▶ _Supplied records_
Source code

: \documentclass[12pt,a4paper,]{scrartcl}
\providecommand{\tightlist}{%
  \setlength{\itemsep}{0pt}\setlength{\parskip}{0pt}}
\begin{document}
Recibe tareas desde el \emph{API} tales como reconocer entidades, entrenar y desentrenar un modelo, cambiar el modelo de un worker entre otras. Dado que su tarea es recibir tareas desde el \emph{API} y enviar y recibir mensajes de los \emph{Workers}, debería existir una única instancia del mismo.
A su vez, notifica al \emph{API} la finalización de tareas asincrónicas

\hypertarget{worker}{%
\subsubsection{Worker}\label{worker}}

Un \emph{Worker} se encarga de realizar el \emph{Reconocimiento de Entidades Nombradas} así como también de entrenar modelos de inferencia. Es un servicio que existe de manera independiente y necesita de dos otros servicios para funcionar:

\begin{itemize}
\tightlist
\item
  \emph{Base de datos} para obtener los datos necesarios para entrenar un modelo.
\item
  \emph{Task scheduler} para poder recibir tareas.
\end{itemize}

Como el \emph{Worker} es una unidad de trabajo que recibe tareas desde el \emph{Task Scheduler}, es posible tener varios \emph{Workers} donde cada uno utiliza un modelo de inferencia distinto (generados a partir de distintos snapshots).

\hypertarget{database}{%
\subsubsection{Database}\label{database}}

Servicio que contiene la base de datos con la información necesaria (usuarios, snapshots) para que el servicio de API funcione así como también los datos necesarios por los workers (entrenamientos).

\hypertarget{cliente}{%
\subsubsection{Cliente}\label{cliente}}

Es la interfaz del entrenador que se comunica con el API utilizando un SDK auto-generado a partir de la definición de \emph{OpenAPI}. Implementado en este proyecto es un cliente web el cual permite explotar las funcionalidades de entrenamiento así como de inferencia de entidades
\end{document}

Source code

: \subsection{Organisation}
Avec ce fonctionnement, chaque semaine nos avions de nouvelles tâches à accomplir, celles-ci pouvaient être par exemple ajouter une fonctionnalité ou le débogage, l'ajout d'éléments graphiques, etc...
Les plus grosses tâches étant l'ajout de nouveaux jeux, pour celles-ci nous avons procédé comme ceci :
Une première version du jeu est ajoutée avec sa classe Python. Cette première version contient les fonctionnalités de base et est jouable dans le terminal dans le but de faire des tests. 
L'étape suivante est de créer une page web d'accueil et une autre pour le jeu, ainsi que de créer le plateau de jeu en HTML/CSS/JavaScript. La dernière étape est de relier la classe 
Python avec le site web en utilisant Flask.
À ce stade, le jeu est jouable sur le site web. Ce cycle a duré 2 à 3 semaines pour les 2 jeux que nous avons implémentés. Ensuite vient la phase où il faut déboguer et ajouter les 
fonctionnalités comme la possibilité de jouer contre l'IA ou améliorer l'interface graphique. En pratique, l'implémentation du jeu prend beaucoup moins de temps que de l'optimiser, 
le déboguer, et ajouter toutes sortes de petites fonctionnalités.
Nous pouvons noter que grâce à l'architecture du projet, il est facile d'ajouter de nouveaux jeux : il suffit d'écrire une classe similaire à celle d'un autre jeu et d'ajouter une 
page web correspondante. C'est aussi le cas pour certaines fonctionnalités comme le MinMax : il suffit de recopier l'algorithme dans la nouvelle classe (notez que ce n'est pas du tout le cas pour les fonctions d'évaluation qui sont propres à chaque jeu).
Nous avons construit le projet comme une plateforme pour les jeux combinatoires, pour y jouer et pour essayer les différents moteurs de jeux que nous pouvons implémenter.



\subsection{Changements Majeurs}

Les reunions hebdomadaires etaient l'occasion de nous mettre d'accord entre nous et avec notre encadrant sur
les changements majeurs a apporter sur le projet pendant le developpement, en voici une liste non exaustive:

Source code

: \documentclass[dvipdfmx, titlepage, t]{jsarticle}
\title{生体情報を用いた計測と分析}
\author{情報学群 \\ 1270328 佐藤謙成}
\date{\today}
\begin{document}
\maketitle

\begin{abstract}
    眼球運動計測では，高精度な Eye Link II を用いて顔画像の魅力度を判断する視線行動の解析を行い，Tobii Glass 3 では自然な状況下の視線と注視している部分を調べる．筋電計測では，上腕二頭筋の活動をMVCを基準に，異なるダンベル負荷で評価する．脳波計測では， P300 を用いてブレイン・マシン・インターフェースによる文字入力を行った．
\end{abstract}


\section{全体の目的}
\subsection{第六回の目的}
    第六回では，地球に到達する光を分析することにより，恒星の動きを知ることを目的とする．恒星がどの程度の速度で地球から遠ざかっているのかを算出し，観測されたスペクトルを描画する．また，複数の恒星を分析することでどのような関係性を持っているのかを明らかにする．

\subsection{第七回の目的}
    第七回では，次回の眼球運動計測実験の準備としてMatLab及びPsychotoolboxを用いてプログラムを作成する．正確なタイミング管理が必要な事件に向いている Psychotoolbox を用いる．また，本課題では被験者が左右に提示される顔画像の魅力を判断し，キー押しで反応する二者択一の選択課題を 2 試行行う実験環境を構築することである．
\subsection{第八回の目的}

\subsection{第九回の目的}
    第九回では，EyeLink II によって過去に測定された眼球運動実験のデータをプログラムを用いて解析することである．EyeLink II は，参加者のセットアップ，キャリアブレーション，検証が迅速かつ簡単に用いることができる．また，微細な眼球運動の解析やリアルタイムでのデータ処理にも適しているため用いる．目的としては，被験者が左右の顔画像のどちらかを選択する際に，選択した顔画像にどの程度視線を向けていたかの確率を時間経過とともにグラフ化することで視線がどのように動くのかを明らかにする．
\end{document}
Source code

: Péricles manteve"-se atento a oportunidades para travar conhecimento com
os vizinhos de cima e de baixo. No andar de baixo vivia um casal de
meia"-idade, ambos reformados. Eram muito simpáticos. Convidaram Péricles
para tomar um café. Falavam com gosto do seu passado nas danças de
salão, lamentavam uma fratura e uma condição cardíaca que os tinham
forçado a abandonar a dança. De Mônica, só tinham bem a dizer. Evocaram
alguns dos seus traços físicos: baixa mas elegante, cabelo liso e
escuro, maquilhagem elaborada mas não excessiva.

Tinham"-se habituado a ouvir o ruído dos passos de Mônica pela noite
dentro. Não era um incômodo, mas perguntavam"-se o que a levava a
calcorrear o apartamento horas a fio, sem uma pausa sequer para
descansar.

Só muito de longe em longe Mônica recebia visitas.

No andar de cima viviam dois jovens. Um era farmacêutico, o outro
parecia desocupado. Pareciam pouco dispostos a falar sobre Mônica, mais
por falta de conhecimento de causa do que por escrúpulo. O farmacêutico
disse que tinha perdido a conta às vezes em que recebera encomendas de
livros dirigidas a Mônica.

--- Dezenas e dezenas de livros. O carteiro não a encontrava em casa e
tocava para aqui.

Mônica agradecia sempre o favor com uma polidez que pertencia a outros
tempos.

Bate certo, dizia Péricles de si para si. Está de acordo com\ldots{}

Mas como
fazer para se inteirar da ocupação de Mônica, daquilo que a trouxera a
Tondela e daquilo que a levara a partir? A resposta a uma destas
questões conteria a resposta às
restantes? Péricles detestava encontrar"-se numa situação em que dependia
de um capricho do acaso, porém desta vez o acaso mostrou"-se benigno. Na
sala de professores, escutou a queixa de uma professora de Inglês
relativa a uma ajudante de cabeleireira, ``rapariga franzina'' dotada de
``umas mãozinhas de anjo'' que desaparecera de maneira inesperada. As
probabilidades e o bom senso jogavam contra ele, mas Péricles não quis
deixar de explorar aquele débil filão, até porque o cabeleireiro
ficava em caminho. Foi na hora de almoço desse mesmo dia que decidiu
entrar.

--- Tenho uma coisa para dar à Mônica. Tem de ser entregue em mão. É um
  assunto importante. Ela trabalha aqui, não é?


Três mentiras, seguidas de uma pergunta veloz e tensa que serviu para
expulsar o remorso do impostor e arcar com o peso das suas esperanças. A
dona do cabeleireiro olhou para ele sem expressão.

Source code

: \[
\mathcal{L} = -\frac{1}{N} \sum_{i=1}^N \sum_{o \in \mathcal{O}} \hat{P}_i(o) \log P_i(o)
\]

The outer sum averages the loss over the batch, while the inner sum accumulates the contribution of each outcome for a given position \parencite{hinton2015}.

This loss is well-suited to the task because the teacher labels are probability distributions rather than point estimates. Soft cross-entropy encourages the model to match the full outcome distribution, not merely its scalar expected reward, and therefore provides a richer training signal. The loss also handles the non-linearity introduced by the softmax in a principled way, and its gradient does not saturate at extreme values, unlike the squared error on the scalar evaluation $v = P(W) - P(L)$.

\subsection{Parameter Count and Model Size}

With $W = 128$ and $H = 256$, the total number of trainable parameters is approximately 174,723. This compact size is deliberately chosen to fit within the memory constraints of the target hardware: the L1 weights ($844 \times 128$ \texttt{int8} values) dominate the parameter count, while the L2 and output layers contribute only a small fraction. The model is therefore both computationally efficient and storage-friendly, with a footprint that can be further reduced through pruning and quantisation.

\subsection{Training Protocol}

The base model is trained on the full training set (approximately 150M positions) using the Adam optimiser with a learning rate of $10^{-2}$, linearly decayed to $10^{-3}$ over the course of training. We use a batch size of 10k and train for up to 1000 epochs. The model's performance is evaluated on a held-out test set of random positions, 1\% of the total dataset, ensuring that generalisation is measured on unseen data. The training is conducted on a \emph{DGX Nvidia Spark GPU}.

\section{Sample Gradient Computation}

▶ _Exercise_
Work through the entries, filtering for the string "necesarios", and copy each line that holds it.

▶ _Result_
  \emph{Base de datos} para obtener los datos necesarios para entrenar un modelo.
Servicio que contiene la base de datos con la información necesaria (usuarios, snapshots) para que el servicio de API funcione así como también los datos necesarios por los workers (entrenamientos).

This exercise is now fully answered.